Use JIT connectivity for large networks#
Just-in-time connectivity (JITC) represents a random connectivity matrix by its generator — a probability, a weight distribution, and a seed — instead of by its entries. The matrix is never stored; each row (or column) is regenerated on the fly inside the kernel. This makes the memory cost independent of the number of synapses, which is what lets you scale to networks with millions of neurons. The theory is covered in Just-in-time connectivity.
Scalar (homogeneous) weights#
When every connection shares one weight, use JITCScalarR (row variant)
or JITCScalarC (column variant):
import brainevent
import jax.numpy as jnp
conn = brainevent.JITCScalarR(
num_pre=100_000,
num_post=100_000,
prob=0.01, # connection probability
weight=0.5, # shared synaptic weight
seed=0, # fixes the realised connectivity
)
spikes = brainevent.BinaryArray(jnp.zeros(100_000).at[::1000].set(1.0))
currents = spikes @ conn # 100k x 100k, never materialised
Distributed weights#
For heterogeneous weights, use the normally- or uniformly-distributed variants
(JITCNormalR/JITCNormalC and JITCUniformR/JITCUniformC). They take
distribution parameters in place of the single weight argument — see
Sparse Matrix Data Structures for the exact constructor signatures.
Reproducibility#
The seed fully determines the realised connectivity. The same seed always yields the
same matrix, across processes and devices — so a JITC matrix is reproducible without being
stored. Use distinct seeds for statistically independent populations:
exc = brainevent.JITCScalarR(num_pre=n, num_post=n, prob=0.02, weight=1.6, seed=1)

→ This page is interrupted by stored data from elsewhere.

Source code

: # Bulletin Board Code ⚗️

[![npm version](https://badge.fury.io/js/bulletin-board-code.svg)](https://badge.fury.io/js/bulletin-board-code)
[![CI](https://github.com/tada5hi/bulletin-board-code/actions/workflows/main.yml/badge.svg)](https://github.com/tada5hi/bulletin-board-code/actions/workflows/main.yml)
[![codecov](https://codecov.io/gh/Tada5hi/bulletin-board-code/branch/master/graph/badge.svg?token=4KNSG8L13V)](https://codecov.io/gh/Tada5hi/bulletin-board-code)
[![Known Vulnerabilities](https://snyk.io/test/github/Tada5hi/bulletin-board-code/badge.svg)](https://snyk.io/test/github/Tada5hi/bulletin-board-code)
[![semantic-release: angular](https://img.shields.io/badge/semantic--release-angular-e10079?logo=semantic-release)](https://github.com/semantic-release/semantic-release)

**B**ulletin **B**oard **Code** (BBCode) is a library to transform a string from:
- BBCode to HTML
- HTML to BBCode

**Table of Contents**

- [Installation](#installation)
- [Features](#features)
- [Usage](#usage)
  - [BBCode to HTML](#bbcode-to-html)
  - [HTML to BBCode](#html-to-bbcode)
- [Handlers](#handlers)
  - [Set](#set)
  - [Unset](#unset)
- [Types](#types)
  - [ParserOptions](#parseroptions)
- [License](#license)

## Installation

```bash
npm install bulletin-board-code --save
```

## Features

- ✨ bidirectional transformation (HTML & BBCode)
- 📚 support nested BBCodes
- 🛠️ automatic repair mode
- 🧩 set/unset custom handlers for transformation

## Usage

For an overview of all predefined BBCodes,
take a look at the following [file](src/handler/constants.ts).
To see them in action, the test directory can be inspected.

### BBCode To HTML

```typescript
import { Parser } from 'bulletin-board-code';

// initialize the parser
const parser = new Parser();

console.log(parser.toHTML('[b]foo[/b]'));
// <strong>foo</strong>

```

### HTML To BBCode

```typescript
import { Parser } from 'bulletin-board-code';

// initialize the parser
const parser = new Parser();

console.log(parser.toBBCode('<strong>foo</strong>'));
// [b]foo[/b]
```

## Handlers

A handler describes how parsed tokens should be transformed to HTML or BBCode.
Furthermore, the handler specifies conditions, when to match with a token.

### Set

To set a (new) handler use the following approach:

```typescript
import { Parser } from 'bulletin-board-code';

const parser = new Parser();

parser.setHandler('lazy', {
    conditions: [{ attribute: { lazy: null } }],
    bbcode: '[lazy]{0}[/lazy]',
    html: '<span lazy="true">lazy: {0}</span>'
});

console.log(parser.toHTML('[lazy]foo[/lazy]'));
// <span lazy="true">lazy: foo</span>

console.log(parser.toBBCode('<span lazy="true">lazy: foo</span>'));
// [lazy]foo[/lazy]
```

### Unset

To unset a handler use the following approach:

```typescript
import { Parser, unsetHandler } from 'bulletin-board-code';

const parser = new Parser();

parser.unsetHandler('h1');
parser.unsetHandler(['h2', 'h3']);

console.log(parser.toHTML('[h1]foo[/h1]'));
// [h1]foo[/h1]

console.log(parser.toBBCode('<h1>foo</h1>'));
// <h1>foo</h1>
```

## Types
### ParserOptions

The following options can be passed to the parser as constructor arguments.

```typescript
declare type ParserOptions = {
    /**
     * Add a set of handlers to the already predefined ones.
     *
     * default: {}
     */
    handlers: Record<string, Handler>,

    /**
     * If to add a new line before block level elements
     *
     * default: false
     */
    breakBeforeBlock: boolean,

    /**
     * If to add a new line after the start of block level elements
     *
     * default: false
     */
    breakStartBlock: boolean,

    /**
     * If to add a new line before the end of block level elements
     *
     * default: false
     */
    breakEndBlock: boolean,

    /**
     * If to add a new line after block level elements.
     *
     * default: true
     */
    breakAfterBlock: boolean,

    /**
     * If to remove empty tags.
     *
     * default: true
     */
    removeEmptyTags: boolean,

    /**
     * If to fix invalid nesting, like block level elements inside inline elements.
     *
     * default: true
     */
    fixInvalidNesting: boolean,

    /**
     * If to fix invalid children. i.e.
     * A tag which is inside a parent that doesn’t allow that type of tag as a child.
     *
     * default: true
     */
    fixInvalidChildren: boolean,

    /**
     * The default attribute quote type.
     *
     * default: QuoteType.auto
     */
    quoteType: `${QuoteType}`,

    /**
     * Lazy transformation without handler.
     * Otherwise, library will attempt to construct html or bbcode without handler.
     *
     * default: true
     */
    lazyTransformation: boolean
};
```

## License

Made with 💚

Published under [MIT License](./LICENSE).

inh = brainevent.JITCScalarR(num_pre=n, num_post=n, prob=0.02, weight=-9.0, seed=2)
Choosing R vs C#
The R variants are row-oriented and the C variants column-oriented. Pick the one
whose orientation matches how your spike vector is laid out so the contraction runs along
contiguous memory. If unsure, profile both with benchmark_function().
Note
JITC weights cannot be inspected or learned individually — the matrix only exists
transiently inside the kernel. If you need plastic or addressable weights, use
CSR instead (see Apply event-driven synaptic plasticity).